▸ REQUIRED WORK
Each entry should be printed exactly, with its images omitted.

▸ SOURCE RECORDS

+===+

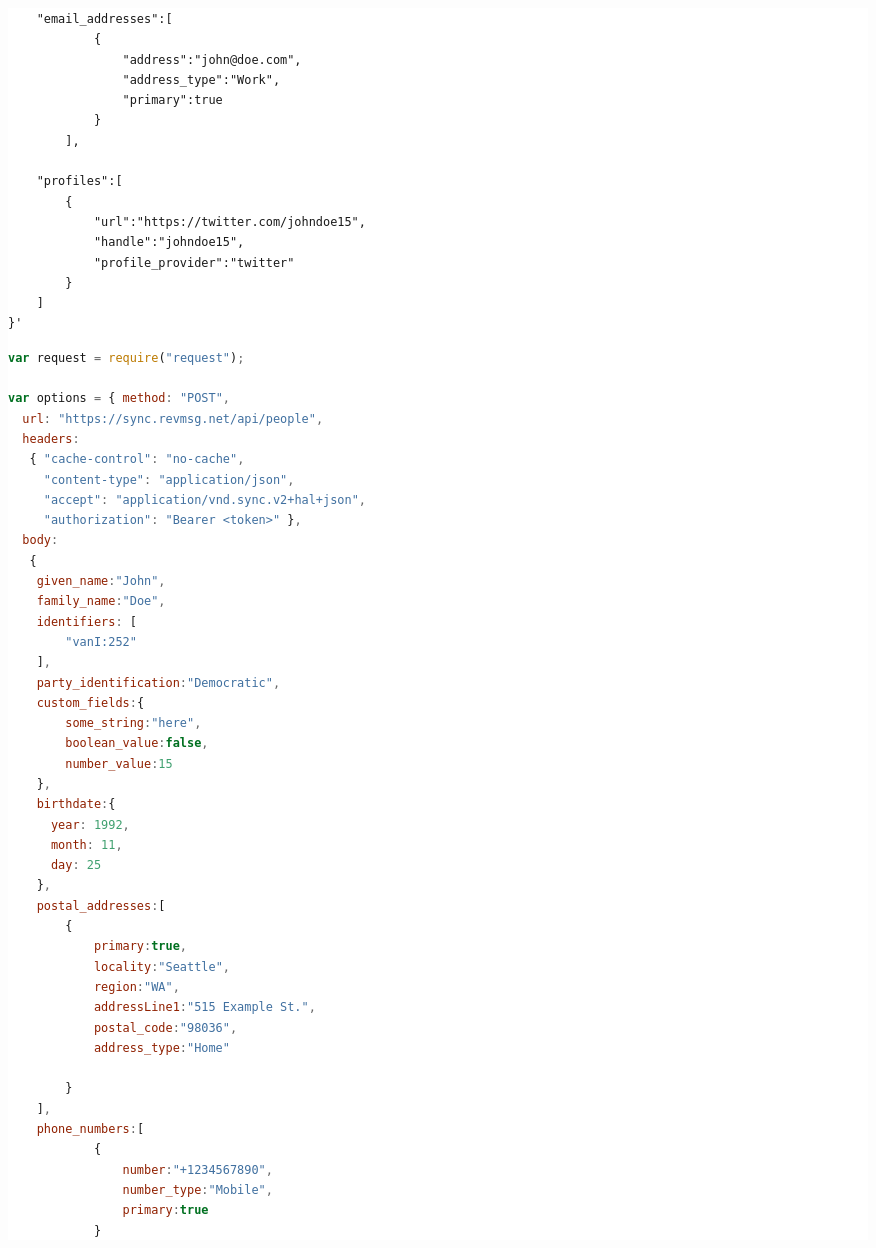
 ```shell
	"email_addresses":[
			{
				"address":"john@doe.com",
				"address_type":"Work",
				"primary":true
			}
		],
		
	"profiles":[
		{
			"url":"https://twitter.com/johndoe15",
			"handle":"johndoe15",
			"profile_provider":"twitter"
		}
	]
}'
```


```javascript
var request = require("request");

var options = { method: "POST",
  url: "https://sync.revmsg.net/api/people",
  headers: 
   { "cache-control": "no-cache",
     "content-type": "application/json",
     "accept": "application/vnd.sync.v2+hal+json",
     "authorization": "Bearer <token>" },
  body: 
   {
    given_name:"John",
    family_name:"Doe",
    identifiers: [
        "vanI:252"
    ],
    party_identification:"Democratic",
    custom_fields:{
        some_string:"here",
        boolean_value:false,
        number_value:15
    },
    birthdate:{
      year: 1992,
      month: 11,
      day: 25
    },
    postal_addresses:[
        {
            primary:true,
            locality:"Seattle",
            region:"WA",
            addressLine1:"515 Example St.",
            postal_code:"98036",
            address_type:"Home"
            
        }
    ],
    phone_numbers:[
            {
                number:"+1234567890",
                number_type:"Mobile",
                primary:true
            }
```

+===+

▸ SOLUTION TO THE PROBLEM
 ```shell
	"email_addresses":[
			{
				"address":"john@doe.com",
				"address_type":"Work",
				"primary":true
			}
		],
		
	"profiles":[
		{
			"url":"https://twitter.com/johndoe15",
			"handle":"johndoe15",
			"profile_provider":"twitter"
		}
	]
}'
```


```javascript
var request = require("request");

var options = { method: "POST",
  url: "https://sync.revmsg.net/api/people",
  headers: 
   { "cache-control": "no-cache",
     "content-type": "application/json",
     "accept": "application/vnd.sync.v2+hal+json",
     "authorization": "Bearer <token>" },
  body: 
   {
    given_name:"John",
    family_name:"Doe",
    identifiers: [
        "vanI:252"
    ],
    party_identification:"Democratic",
    custom_fields:{
        some_string:"here",
        boolean_value:false,
        number_value:15
    },
    birthdate:{
      year: 1992,
      month: 11,
      day: 25
    },
    postal_addresses:[
        {
            primary:true,
            locality:"Seattle",
            region:"WA",
            addressLine1:"515 Example St.",
            postal_code:"98036",
            address_type:"Home"
            
        }
    ],
    phone_numbers:[
            {
                number:"+1234567890",
                number_type:"Mobile",
                primary:true
            }
```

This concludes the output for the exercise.